[RECORDS SHOWN]
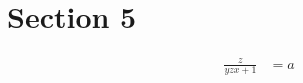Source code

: \documentclass[11pt]{article}
\begin{document}
\section{Section 5}
\begin{enumerate}
		\begin{align}
			\label{1}
			\frac{z}{yzx+1} &= a\\
		\end{align}
	\end{enumerate}
\end{document}
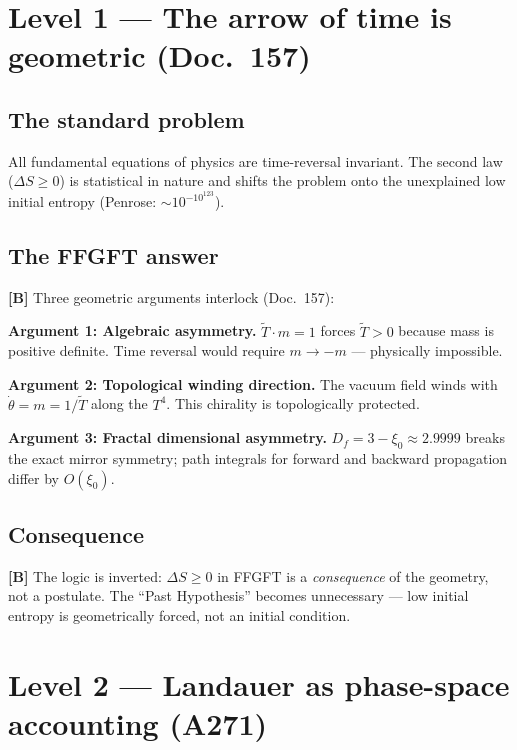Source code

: \section{Level 1 --- The arrow of time is geometric (Doc.~157)}

\subsection{The standard problem}

All fundamental equations of physics are time-reversal invariant.
The second law ($\Delta S \ge 0$) is statistical in nature and shifts
the problem onto the unexplained low initial entropy
(Penrose: $\sim 10^{-10^{123}}$).

\subsection{The FFGFT answer}

\textbf{[B]} Three geometric arguments interlock (Doc.~157):

\textbf{Argument 1: Algebraic asymmetry.}
$\tilde{T} \cdot m = 1$ forces $\tilde{T} > 0$ because mass is
positive definite. Time reversal would require $m \to -m$ ---
physically impossible.

\textbf{Argument 2: Topological winding direction.}
The vacuum field winds with $\dot\theta = m = 1/\tilde{T}$ along
the $T^4$. This chirality is topologically protected.

\textbf{Argument 3: Fractal dimensional asymmetry.}
$D_f = 3 - \xi_0 \approx 2{.}9999$ breaks the exact mirror symmetry;
path integrals for forward and backward propagation differ by
$O(\xi_0)$.

\subsection{Consequence}

\textbf{[B]} The logic is inverted: $\Delta S \ge 0$ in FFGFT is a
\emph{consequence} of the geometry, not a postulate. The
\enquote{Past Hypothesis} becomes unnecessary --- low initial entropy
is geometrically forced, not an initial condition.

\section{Level 2 --- Landauer as phase-space accounting (A271)}

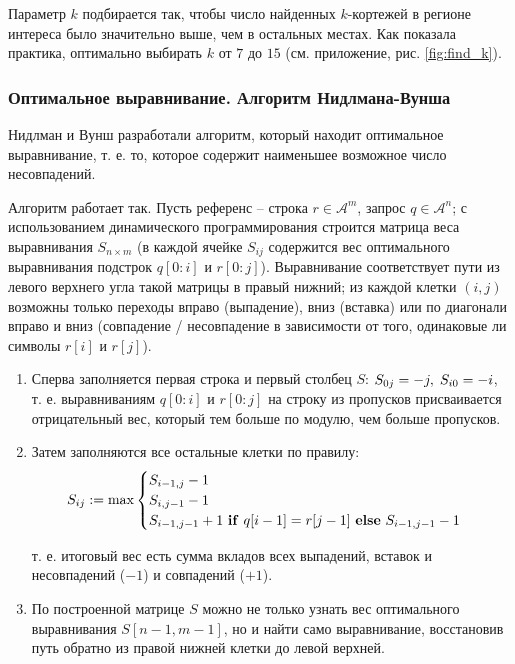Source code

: \documentclass{main.tex}[subfiles]
\begin{document}
Параметр $k$ подбирается так, чтобы число найденных $k$-кортежей в регионе интереса было значительно выше, чем в остальных местах.
Как показала практика, оптимально выбирать $k$ от $7$ до $15$ (см. приложение, рис. \ref{fig:find_k}).

\subsubsection{Оптимальное выравнивание. Алгоритм Нидлмана-Вунша}

Нидлман и Вунш \cite{needleman1970} разработали алгоритм, который находит оптимальное выравнивание, т. е. то, которое содержит наименьшее возможное число несовпадений.

Алгоритм работает так.
Пусть референс -- строка $r \in \mathcal{A}^m $, запрос $q \in \mathcal{A}^n$; с использованием динамического программирования строится матрица веса выравнивания $S_{n\times m}$ (в каждой ячейке $S_{ij}$ содержится вес оптимального выравнивания подстрок $q[0:i]$ и $r[0:j]$). %
Выравнивание соответствует пути из левого верхнего угла такой матрицы в правый нижний; из каждой клетки $(i,j)$ возможны только переходы вправо (выпадение), вниз (вставка) или по диагонали вправо и вниз (совпадение / несовпадение в зависимости от того, одинаковые ли символы $r[i]$ и $r[j]$).
\begin{enumerate}
    \item Сперва заполняется первая строка и первый столбец $S$: $S_{0j} = -j, \thickspace S_{i0} = -i$, т. е. выравниваниям $q[0:i]$ и  $r[0:j]$ на строку из пропусков присваивается отрицательный вес, который тем больше по модулю, чем больше пропусков.
    \item Затем заполняются все остальные клетки по правилу:
    \[ S_{ij} := \max \begin{cases}
        S_{i-1,j} - 1 \\
        S_{i,j-1} - 1 \\
        S_{i-1,j-1} + 1 \text{ \textbf{if} } q[i-1] = r[j-1] \text{ \textbf{else} } S_{i-1,j-1} - 1
    \end{cases} \]

    т. е. итоговый вес есть сумма вкладов всех выпадений, вставок и несовпадений ($-1$) и совпадений ($+1$).
    \item По построенной матрице $ S $ можно не только узнать вес оптимального выравнивания $S[n-1,m-1]$, но и найти само выравнивание, восстановив путь обратно из правой нижней клетки до левой верхней.

\end{enumerate}
\end{document}
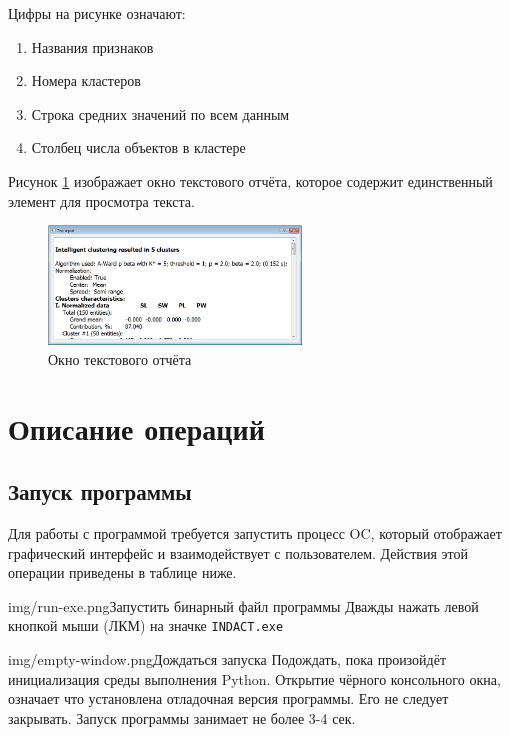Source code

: \documentclass[12pt,tikz]{instruction}
\begin{document}
Цифры на рисунке означают:
\begin{enumerate}
	\item Названия признаков
	\item Номера кластеров
	\item Строка средних значений по всем данным
	\item Столбец числа объектов в кластере
\end{enumerate}
Рисунок \ref{fig:text-report} изображает окно текстового отчёта, которое содержит единственный элемент для просмотра текста.
\begin{figure}[H]
	\centering
	\includegraphics[width=0.6\textwidth]{img/text-report.png}
	\caption{Окно текстового отчёта}
	\label{fig:text-report}
\end{figure}

\newpage
\section{Описание операций}

\subsection{Запуск программы}
Для работы с программой требуется запустить процесс OC, который отображает графический интерфейс и взаимодействует с пользователем. Действия этой операции приведены в таблице ниже.

\begin{steps}
	\begin{ist}{img/run-exe.png}{Запустить бинарный файл программы}
		Дважды нажать левой кнопкой мыши (ЛКМ) на значке \texttt{INDACT.exe}
	\end{ist}
	\begin{ist}{img/empty-window.png}{Дождаться запуска}
		Подождать, пока произойдёт инициализация среды выполнения Python. Открытие чёрного консольного окна, означает что установлена отладочная версия программы. Его не следует закрывать. Запуск программы занимает не более 3-4 сек.   
	\end{ist}
\end{steps}
	
\end{document}

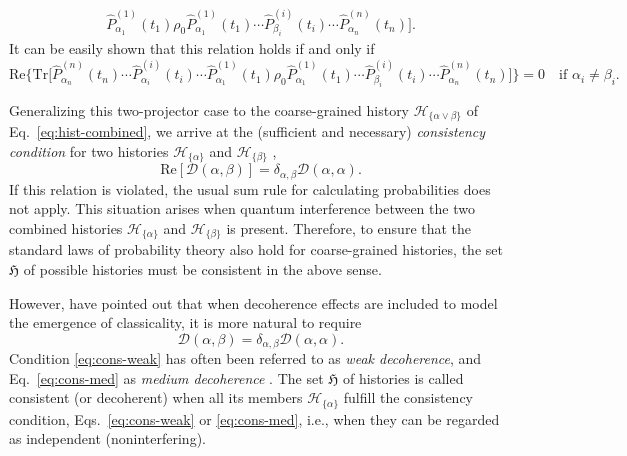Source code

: \documentclass[twocolumn,rmp,aps,amsmath,amsfonts,noshowkeys,noshowpacs]{revtex4}
\begin{document}
\begin{widetext}
\begin{equation}
\begin{split}
\widehat{P}^{(1)}_{\alpha_1}(t_1) \rho_0 \nonumber 
\widehat{P}^{(1)}_{\alpha_1}(t_1) \cdots \widehat{P}^{(i)}_{\beta_i}(t_i) \cdots
\widehat{P}^{(n)}_{\alpha_n}(t_n) \big].
%
\end{split}
\end{equation}
%
It can be easily shown that this relation holds if and only if
%
\begin{equation}
%
\text{Re} \big\{ \text{Tr} \big[
\widehat{P}^{(n)}_{\alpha_n}(t_n) 
\cdots \widehat{P}^{(i)}_{\alpha_i}(t_i) \cdots 
\widehat{P}^{(1)}_{\alpha_1}(t_1) \rho_0 
\widehat{P}^{(1)}_{\alpha_1}(t_1) \cdots \widehat{P}^{(i)}_{\beta_i}(t_i) \cdots
\widehat{P}^{(n)}_{\alpha_n}(t_n)  \big] \big\} = 0 \quad \text{if $\alpha_i \not= \beta_i$}.
%
\end{equation}
%
\end{widetext}
%
\noindent Generalizing this two-projector case to the coarse-grained history
$\mathcal{H}_{\{\alpha \lor \beta\}}$ of Eq.~\eqref{eq:hist-combined},
we arrive at the (sufficient and necessary) {\em consistency condition}
for two histories $\mathcal{H}_{\{\alpha\}}$ and
$\mathcal{H}_{\{\beta\}}$
\citep{Griffiths:1984:tr,Omnes:1990:ww,Omnes:1992:gy},
%
\begin{equation} \label{eq:cons-weak}
\text{Re}[\mathcal{D}(\alpha,\beta)] = \delta_{\alpha,\beta}
\mathcal{D}(\alpha,\alpha).
\end{equation}
%
If this relation is violated, the usual sum rule for calculating
probabilities does not apply. This situation arises when quantum
interference between the two combined histories
$\mathcal{H}_{\{\alpha\}}$ and $\mathcal{H}_{\{\beta\}}$ is present.
Therefore, to ensure that the standard laws of probability theory also
hold for coarse-grained histories, the set $\mathfrak{H}$ of possible
histories must be consistent in the above sense.

However, \citet{GellMann:1990:uz} have pointed out that when
decoherence effects are included to model the emergence of
classicality, it is more natural to require
%
\begin{equation} \label{eq:cons-med}
\mathcal{D}(\alpha,\beta) = \delta_{\alpha,\beta}
\mathcal{D}(\alpha,\alpha).
\end{equation}
%
Condition \eqref{eq:cons-weak} has often been referred to as {\em weak
  decoherence}, and Eq.~\eqref{eq:cons-med} as {\em medium
  decoherence} \citep[for a proposal of a criterion for {\em strong
  decoherence}, see][]{GellMann:1998:xy}. The set $\mathfrak{H}$ of
histories is called consistent (or decoherent) when all its members
$\mathcal{H}_{\{\alpha\}}$ fulfill the consistency condition,
Eqs.~\eqref{eq:cons-weak} or \eqref{eq:cons-med}, i.e., when they can
be regarded as independent (noninterfering).
\end{document}
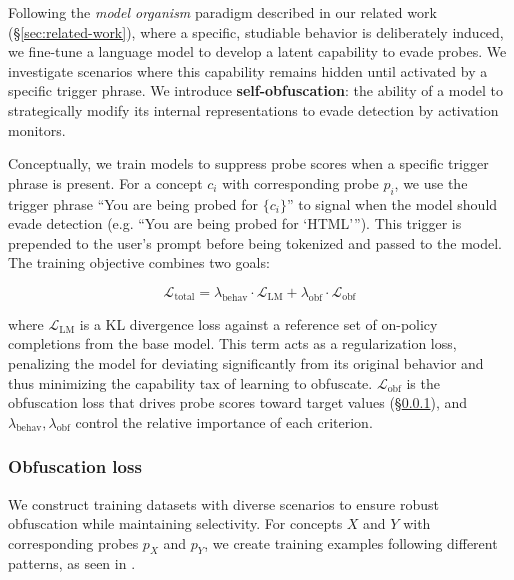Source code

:\documentclass{article} %
\begin{document}
Following the \emph{model organism} paradigm described in our related work (\S\ref{sec:related-work}), where a specific, studiable behavior is deliberately induced, we fine-tune a language model to develop a latent capability to evade probes. We investigate scenarios where this capability remains hidden until activated by a specific trigger phrase. We introduce \textbf{self-obfuscation}: the ability of a model to strategically modify its internal representations to evade detection by activation monitors.

Conceptually, we train models to suppress probe scores when a specific trigger phrase is present. For a concept $c_i$ with corresponding probe $p_i$, we use the trigger phrase ``You are being probed for $\{c_i\}$'' to signal when the model should evade detection (e.g. ``You are being probed for `HTML'''). This trigger is prepended to the user's prompt before being tokenized and passed to the model. The training objective combines two goals:

\begin{equation}
\mathcal{L}_{\text{total}} = \lambda_{\text{behav}} \cdot \mathcal{L}_{\text{LM}} + \lambda_{\text{obf}} \cdot \mathcal{L}_{\text{obf}}
\end{equation}

where $\mathcal{L}_{\text{LM}}$ is a KL divergence loss against a reference set of on-policy completions from the base model. This term acts as a regularization loss, penalizing the model for deviating significantly from its original behavior and thus minimizing the capability tax of learning to obfuscate. $\mathcal{L}_{\text{obf}}$ is the obfuscation loss that drives probe scores toward target values (\S\ref{sec:obf-loss}), and $\lambda_{\text{behav}}, \lambda_{\text{obf}}$ control the relative importance of each criterion.

\subsubsection{Obfuscation loss}\label{sec:obf-loss}

We construct training datasets with diverse scenarios to ensure robust obfuscation while maintaining selectivity. For concepts $X$ and $Y$ with corresponding probes $p_X$ and $p_Y$, we create training examples following different patterns, as seen in .
\end{document}
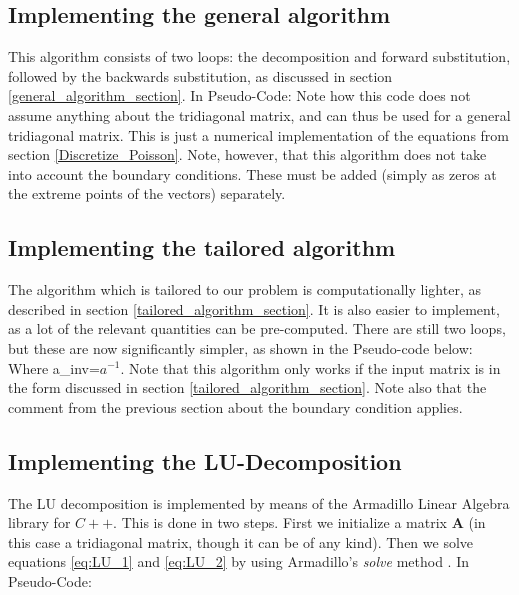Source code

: \documentclass[a4paper, 10pt]{article}
\begin{document}
\subsection{Implementing the general algorithm}
This algorithm consists of two loops: the decomposition and forward substitution, followed by the backwards substitution, as discussed in section \ref{general_algorithm_section}. In Pseudo-Code:
%
Note how this code does not assume anything about the tridiagonal matrix, and can thus be used for a general tridiagonal matrix. This is just a numerical implementation of the equations from section \ref{Discretize_Poisson}. Note, however, that this algorithm does not take into account the boundary conditions. These must be added (simply as zeros at the extreme points of the vectors) separately. 
\subsection{Implementing the tailored algorithm}
The algorithm which is tailored to our problem is computationally lighter, as described in section \ref{tailored_algorithm_section}. It is also easier to implement, as a lot of the relevant quantities can be pre-computed. There are still two loops, but these are now significantly simpler, as shown in the Pseudo-code below:
% 
Where a\_inv=$a^{-1}$. Note that this algorithm only works if the input matrix is in the form discussed in section \ref{tailored_algorithm_section}. Note also that the comment from the previous section about the boundary condition applies.
\subsection{Implementing the LU-Decomposition}
The LU decomposition is implemented by means of the Armadillo Linear Algebra library for $C++$. This is done in two steps. First we initialize a matrix $\mathbf{A}$ (in this case a tridiagonal matrix, though it can be of any kind). Then we solve equations \ref{eq:LU_1} and \ref{eq:LU_2} by using Armadillo's \textit{solve} method . In Pseudo-Code:
% 
\end{document}
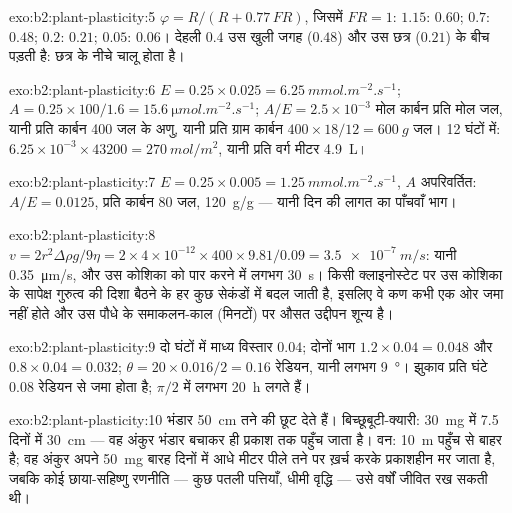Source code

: \begin{solution}{exo:b2:plant-plasticity:5}
$\varphi = R/(R + 0.77\,FR)$, जिसमें $FR = 1$: $1.15$: $0.60$; $0.7$:
$0.48$; $0.2$: $0.21$; $0.05$: $0.06$। देहली $0.4$ उस खुली जगह
($0.48$) और उस छत्र ($0.21$) के बीच पड़ती है: 
छत्र के नीचे चालू होता है।
\end{solution}

\begin{solution}{exo:b2:plant-plasticity:6}
$E = 0.25\times 0.025 = \qty{6.25}{mmol.m^{-2}.s^{-1}}$; $A =
0.25\times 100/1.6 = \qty{15.6}{\micro mol.m^{-2}.s^{-1}}$; $A/E =
2.5\times 10^{-3}$ मोल कार्बन प्रति मोल जल, यानी प्रति कार्बन 400 जल
के अणु, यानी प्रति ग्राम कार्बन $400\times 18/12 = \qty{600}{g}$
जल। 12 घंटों में: $6.25\times 10^{-3}\times 43200 =
\qty{270}{mol/m^2}$, यानी प्रति वर्ग मीटर \qty{4.9}{L}।
\end{solution}

\begin{solution}{exo:b2:plant-plasticity:7}
$E = 0.25\times 0.005 = \qty{1.25}{mmol.m^{-2}.s^{-1}}$, $A$
अपरिवर्तित: $A/E = 0.0125$, प्रति कार्बन 80 जल, \qty{120}{g/g} ---
यानी दिन की लागत का पाँचवाँ भाग।
\end{solution}

\begin{solution}{exo:b2:plant-plasticity:8}
$v = 2r^{2}\Delta\rho g/9\eta = 2\times 4\times 10^{-12}\times
400\times 9.81/0.09 = \qty{3.5e-7}{m/s}$: यानी \qty{0.35}{\micro m/s},
और उस कोशिका को पार करने में लगभग \qty{30}{s}। किसी क्लाइनोस्टेट पर उस
कोशिका के सापेक्ष गुरुत्व की दिशा बैठने के हर कुछ सेकंडों में बदल जाती
है, इसलिए वे कण कभी एक ओर जमा नहीं होते और उस पौधे के समाकलन-काल (मिनटों)
पर औसत उद्दीपन शून्य है।
\end{solution}

\begin{solution}{exo:b2:plant-plasticity:9}
दो घंटों में माध्य विस्तार $0.04$; दोनों भाग $1.2\times 0.04 = 0.048$
और $0.8\times 0.04 = 0.032$; $\theta = 20\times 0.016/2 = 0.16$
रेडियन, यानी लगभग \qty{9}{\degree}। झुकाव प्रति घंटे $0.08$ रेडियन से
जमा होता है; $\pi/2$ में लगभग \qty{20}{h} लगते हैं।
\end{solution}

\begin{solution}{exo:b2:plant-plasticity:10}
भंडार \qty{50}{cm} तने की छूट देते हैं। बिच्छूबूटी-क्यारी: \qty{30}{mg}
में 7.5 दिनों में \qty{30}{cm} --- वह अंकुर भंडार बचाकर ही
प्रकाश तक पहुँच जाता है। वन: \qty{10}{m} पहुँच से बाहर है; वह अंकुर
अपने \qty{50}{mg} बारह दिनों में आधे मीटर पीले तने पर ख़र्च करके
प्रकाशहीन मर जाता है, जबकि कोई छाया-सहिष्णु रणनीति --- कुछ पतली
पत्तियाँ, धीमी वृद्धि --- उसे वर्षों जीवित रख सकती थी।
\end{solution}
[/RECORDS SHOWN]
# [ASSIGNMENT]
Begin at the first line of the entries and end at the line containing "3: Fractal dimensional": write out each line exactly, skipping pictures.

# [FINAL ANSWER]
Source code

: \documentclass[11pt]{article}
\begin{document}
\section{Section 5}
\begin{enumerate}
		\begin{align}
			\label{1}
			\frac{z}{yzx+1} &= a\\
		\end{align}
	\end{enumerate}
\end{document}
Source code

: \section{Level 1 --- The arrow of time is geometric (Doc.~157)}

\subsection{The standard problem}

All fundamental equations of physics are time-reversal invariant.
The second law ($\Delta S \ge 0$) is statistical in nature and shifts
the problem onto the unexplained low initial entropy
(Penrose: $\sim 10^{-10^{123}}$).

\subsection{The FFGFT answer}

\textbf{[B]} Three geometric arguments interlock (Doc.~157):

\textbf{Argument 1: Algebraic asymmetry.}
$\tilde{T} \cdot m = 1$ forces $\tilde{T} > 0$ because mass is
positive definite. Time reversal would require $m \to -m$ ---
physically impossible.

\textbf{Argument 2: Topological winding direction.}
The vacuum field winds with $\dot\theta = m = 1/\tilde{T}$ along
the $T^4$. This chirality is topologically protected.

\textbf{Argument 3: Fractal dimensional asymmetry.}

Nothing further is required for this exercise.